■ **Your assignment**
Only the lines from the first line of the entries through the line with "(pokud $a \neq b$)." belong in the answer, each restated word for word and without pictures.

[Dataset entries]
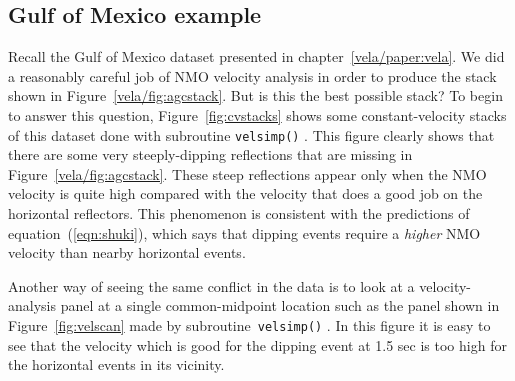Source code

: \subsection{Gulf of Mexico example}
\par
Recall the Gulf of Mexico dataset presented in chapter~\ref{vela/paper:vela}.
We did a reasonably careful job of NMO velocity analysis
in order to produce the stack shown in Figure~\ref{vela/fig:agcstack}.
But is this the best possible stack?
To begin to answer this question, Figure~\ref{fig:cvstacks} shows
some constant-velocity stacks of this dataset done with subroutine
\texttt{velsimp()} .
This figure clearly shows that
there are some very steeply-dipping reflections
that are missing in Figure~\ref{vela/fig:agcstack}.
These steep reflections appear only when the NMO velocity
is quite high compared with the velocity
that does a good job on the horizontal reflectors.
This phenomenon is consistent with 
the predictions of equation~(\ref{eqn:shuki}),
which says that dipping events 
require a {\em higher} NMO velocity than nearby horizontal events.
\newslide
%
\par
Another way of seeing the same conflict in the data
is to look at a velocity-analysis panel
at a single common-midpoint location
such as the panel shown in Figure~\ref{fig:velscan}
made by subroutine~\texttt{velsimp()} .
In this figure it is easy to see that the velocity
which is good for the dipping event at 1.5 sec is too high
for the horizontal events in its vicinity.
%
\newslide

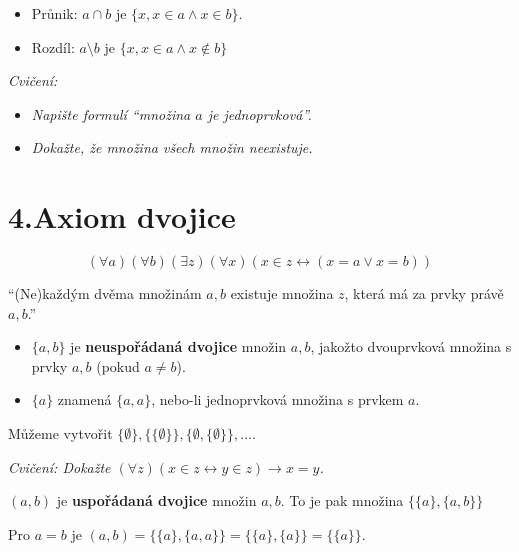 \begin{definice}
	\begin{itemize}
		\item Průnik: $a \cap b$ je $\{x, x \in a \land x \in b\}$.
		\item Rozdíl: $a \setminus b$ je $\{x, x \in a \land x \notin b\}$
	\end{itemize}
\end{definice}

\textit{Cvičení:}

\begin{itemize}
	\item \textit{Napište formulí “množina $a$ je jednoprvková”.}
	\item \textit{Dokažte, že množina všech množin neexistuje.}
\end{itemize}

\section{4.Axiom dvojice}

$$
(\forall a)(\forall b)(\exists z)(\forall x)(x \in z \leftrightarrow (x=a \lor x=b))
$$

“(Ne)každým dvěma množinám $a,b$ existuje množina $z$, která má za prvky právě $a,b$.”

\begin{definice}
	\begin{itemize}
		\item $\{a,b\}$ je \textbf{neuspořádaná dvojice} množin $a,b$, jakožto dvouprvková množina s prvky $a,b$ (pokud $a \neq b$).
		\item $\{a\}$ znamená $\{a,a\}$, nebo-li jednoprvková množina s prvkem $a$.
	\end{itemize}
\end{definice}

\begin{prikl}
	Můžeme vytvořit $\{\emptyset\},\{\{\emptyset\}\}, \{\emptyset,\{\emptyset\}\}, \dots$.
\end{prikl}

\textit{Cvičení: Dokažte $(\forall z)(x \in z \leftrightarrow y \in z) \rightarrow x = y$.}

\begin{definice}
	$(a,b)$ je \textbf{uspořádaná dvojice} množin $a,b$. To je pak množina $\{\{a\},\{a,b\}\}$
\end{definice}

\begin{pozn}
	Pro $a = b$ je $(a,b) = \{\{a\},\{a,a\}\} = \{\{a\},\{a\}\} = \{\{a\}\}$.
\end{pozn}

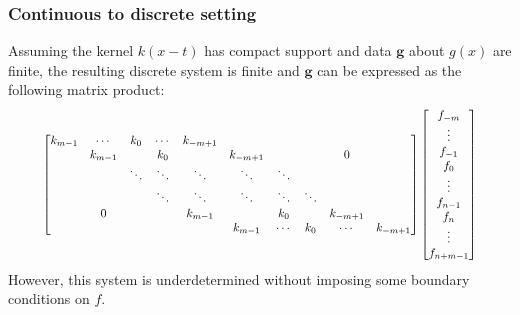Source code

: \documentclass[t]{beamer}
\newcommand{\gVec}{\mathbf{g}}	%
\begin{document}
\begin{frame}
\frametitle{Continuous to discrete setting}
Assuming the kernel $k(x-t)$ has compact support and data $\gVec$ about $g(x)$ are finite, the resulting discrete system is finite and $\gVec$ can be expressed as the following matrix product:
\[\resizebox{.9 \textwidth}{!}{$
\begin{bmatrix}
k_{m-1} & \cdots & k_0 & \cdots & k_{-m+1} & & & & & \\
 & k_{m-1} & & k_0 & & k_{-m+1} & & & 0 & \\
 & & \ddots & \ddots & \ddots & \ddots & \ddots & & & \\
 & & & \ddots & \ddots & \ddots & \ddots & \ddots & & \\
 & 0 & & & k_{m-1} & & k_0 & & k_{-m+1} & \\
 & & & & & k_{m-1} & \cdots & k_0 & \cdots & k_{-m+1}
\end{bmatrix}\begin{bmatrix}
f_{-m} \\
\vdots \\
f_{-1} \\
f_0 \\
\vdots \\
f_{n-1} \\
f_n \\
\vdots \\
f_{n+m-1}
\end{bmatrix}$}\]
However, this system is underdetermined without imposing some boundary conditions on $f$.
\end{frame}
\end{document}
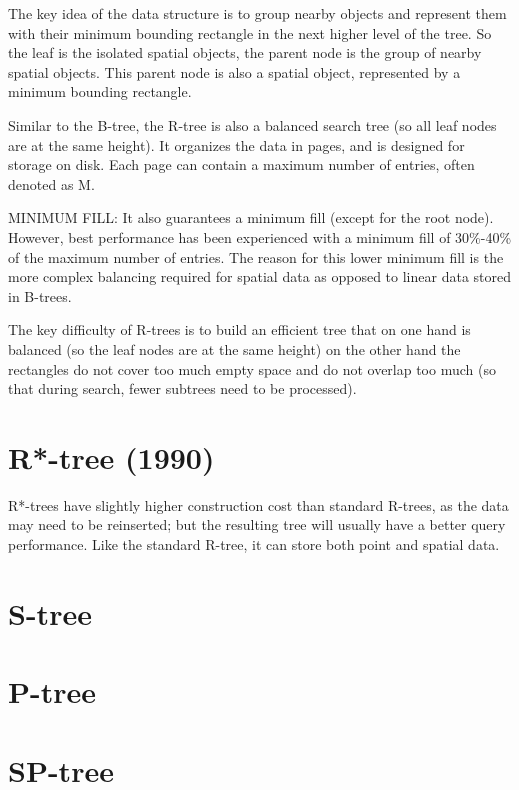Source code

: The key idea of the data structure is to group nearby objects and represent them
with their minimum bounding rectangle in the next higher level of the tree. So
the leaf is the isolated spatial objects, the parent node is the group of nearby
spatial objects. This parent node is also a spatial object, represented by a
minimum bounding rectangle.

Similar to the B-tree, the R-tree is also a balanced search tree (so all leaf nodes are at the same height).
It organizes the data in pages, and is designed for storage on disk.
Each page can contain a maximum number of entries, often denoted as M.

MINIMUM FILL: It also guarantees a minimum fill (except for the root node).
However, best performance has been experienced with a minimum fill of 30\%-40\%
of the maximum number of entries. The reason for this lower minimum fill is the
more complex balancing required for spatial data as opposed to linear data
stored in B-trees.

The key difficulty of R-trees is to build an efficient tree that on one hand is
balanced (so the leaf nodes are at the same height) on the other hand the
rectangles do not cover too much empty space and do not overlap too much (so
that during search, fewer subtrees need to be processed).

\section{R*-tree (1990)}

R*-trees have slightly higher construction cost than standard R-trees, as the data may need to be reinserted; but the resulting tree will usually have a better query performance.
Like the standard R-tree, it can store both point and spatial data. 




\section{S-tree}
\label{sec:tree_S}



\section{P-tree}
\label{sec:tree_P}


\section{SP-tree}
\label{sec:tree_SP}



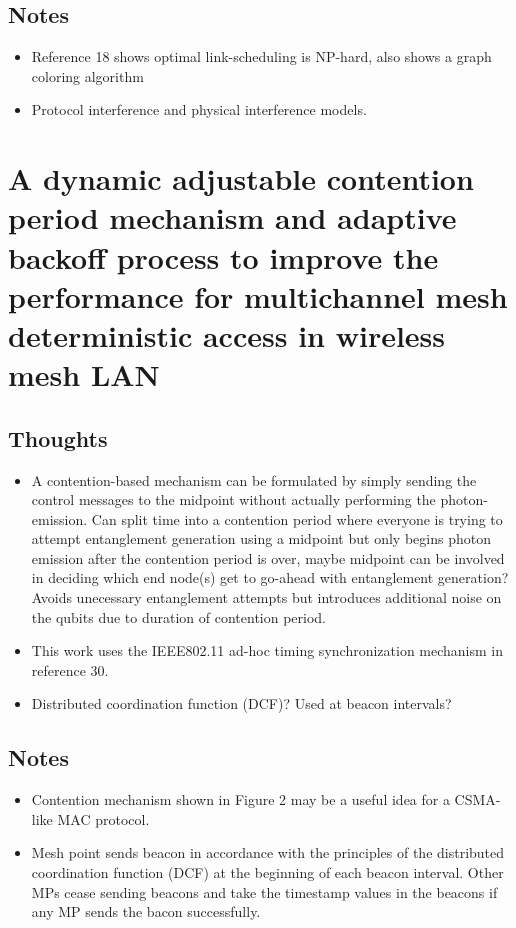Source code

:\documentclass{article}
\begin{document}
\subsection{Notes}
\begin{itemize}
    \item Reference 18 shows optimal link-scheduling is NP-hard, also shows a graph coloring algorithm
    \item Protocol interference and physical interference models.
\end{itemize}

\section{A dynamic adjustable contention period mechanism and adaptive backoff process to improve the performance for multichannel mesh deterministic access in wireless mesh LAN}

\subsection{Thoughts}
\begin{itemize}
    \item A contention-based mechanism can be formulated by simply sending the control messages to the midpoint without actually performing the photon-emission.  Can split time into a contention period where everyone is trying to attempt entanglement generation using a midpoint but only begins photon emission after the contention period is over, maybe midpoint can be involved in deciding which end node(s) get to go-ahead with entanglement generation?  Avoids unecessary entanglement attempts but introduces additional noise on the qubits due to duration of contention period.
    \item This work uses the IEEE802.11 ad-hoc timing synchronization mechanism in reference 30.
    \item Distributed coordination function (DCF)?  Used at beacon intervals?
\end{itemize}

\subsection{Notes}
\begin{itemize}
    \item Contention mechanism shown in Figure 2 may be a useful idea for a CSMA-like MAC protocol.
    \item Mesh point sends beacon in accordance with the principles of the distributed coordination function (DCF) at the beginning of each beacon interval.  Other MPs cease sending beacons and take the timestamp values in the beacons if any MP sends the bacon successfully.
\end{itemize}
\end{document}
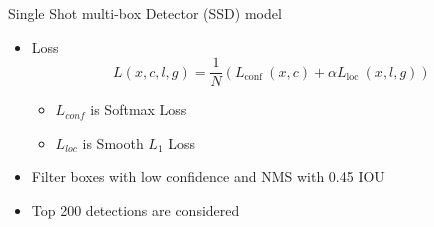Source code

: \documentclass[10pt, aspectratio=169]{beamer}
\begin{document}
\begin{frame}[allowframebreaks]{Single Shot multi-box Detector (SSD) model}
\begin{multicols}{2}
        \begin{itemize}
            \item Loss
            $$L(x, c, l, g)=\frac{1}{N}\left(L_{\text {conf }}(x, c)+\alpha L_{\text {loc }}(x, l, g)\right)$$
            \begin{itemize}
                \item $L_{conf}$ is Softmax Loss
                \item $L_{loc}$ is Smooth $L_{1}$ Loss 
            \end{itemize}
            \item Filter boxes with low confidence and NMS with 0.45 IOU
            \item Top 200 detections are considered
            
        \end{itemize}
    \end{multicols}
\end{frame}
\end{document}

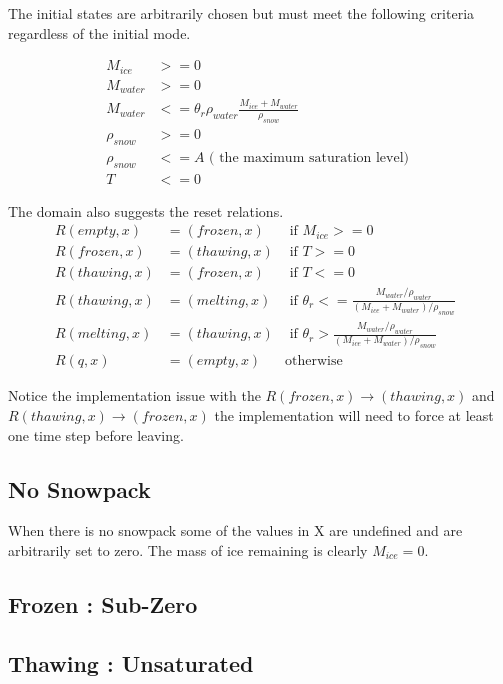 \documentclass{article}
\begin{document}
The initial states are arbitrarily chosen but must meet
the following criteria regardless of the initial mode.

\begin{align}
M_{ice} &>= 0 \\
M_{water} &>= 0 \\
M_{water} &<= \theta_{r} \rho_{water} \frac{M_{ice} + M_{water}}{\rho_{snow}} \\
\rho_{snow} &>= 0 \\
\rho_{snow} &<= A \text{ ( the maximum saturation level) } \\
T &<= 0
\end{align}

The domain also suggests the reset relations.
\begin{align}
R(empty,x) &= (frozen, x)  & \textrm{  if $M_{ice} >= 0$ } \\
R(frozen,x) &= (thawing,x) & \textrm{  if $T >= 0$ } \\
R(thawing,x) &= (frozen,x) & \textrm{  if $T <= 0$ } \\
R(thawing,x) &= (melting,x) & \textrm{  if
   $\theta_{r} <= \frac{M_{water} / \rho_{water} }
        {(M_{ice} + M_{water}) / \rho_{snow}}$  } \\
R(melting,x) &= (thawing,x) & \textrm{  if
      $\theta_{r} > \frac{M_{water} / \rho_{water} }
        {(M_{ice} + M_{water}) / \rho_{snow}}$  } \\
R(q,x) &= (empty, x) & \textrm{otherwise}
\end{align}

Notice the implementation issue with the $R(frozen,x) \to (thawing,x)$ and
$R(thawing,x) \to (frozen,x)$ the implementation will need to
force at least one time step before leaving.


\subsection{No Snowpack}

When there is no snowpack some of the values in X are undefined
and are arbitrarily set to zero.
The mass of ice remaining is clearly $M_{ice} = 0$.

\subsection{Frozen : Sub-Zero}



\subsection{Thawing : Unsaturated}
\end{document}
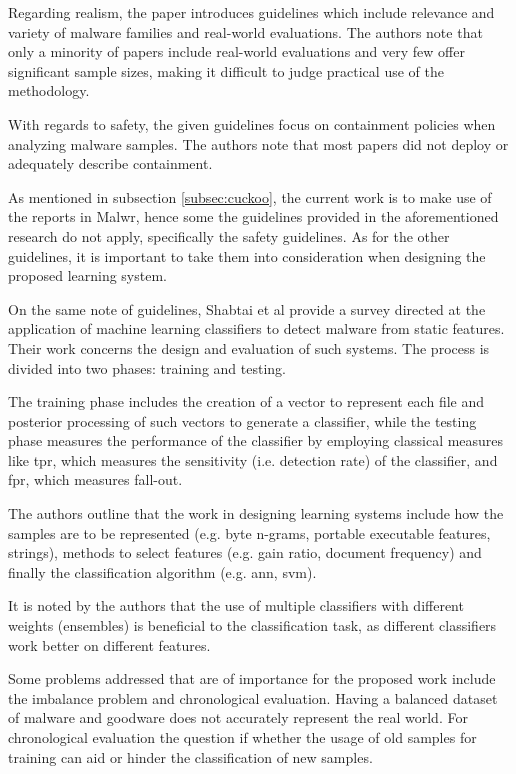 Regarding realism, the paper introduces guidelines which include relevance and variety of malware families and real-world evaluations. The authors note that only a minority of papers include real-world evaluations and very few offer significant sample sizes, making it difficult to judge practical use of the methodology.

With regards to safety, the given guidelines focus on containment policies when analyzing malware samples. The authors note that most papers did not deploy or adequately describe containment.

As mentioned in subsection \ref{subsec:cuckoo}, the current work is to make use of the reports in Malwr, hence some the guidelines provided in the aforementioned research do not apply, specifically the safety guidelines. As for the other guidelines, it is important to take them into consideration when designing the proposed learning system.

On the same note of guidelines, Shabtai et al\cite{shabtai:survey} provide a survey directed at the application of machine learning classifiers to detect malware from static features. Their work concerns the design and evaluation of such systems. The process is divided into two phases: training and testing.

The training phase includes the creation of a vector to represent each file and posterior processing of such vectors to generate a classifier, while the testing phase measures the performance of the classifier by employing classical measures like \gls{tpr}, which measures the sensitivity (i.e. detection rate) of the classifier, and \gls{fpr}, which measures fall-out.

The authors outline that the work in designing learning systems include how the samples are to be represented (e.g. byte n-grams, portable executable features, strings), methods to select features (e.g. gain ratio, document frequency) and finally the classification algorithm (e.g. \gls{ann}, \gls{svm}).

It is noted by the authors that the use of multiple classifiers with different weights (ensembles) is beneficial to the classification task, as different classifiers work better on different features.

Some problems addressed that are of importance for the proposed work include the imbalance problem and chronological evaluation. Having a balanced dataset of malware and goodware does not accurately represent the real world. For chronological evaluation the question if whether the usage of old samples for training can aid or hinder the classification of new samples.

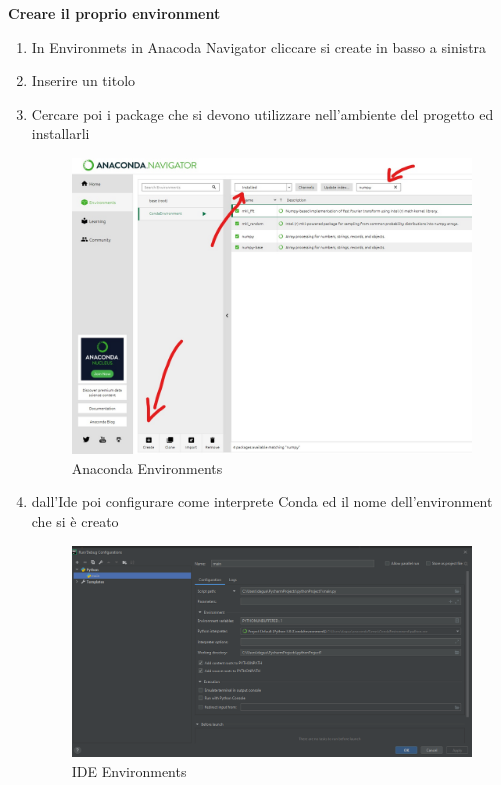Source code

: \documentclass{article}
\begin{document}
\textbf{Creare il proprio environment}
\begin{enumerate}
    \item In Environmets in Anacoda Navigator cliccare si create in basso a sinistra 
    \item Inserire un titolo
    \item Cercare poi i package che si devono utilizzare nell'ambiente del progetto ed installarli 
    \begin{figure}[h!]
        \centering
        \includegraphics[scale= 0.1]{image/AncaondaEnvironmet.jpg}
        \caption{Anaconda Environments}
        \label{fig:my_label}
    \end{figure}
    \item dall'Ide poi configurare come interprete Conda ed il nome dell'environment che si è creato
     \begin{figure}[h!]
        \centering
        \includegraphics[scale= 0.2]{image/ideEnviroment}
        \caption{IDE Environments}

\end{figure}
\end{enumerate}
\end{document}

■ **Expected answer**
Source code

: \subsection{Gulf of Mexico example}
\par
Recall the Gulf of Mexico dataset presented in chapter~\ref{vela/paper:vela}.
We did a reasonably careful job of NMO velocity analysis
in order to produce the stack shown in Figure~\ref{vela/fig:agcstack}.
But is this the best possible stack?
To begin to answer this question, Figure~\ref{fig:cvstacks} shows
some constant-velocity stacks of this dataset done with subroutine
\texttt{velsimp()} .
This figure clearly shows that
there are some very steeply-dipping reflections
that are missing in Figure~\ref{vela/fig:agcstack}.
These steep reflections appear only when the NMO velocity
is quite high compared with the velocity
that does a good job on the horizontal reflectors.
This phenomenon is consistent with 
the predictions of equation~(\ref{eqn:shuki}),
which says that dipping events 
require a {\em higher} NMO velocity than nearby horizontal events.
\newslide
%
\par
Another way of seeing the same conflict in the data
is to look at a velocity-analysis panel
at a single common-midpoint location
such as the panel shown in Figure~\ref{fig:velscan}
made by subroutine~\texttt{velsimp()} .
In this figure it is easy to see that the velocity
which is good for the dipping event at 1.5 sec is too high
for the horizontal events in its vicinity.
%
\newslide

 \begin{definice}
	\begin{itemize}
		\item Průnik: $a \cap b$ je $\{x, x \in a \land x \in b\}$.
		\item Rozdíl: $a \setminus b$ je $\{x, x \in a \land x \notin b\}$
	\end{itemize}
\end{definice}

\textit{Cvičení:}

\begin{itemize}
	\item \textit{Napište formulí “množina $a$ je jednoprvková”.}
	\item \textit{Dokažte, že množina všech množin neexistuje.}
\end{itemize}

\section{4.Axiom dvojice}

$$
(\forall a)(\forall b)(\exists z)(\forall x)(x \in z \leftrightarrow (x=a \lor x=b))
$$

“(Ne)každým dvěma množinám $a,b$ existuje množina $z$, která má za prvky právě $a,b$.”

\begin{definice}
	\begin{itemize}
		\item $\{a,b\}$ je \textbf{neuspořádaná dvojice} množin $a,b$, jakožto dvouprvková množina s prvky $a,b$ (pokud $a \neq b$).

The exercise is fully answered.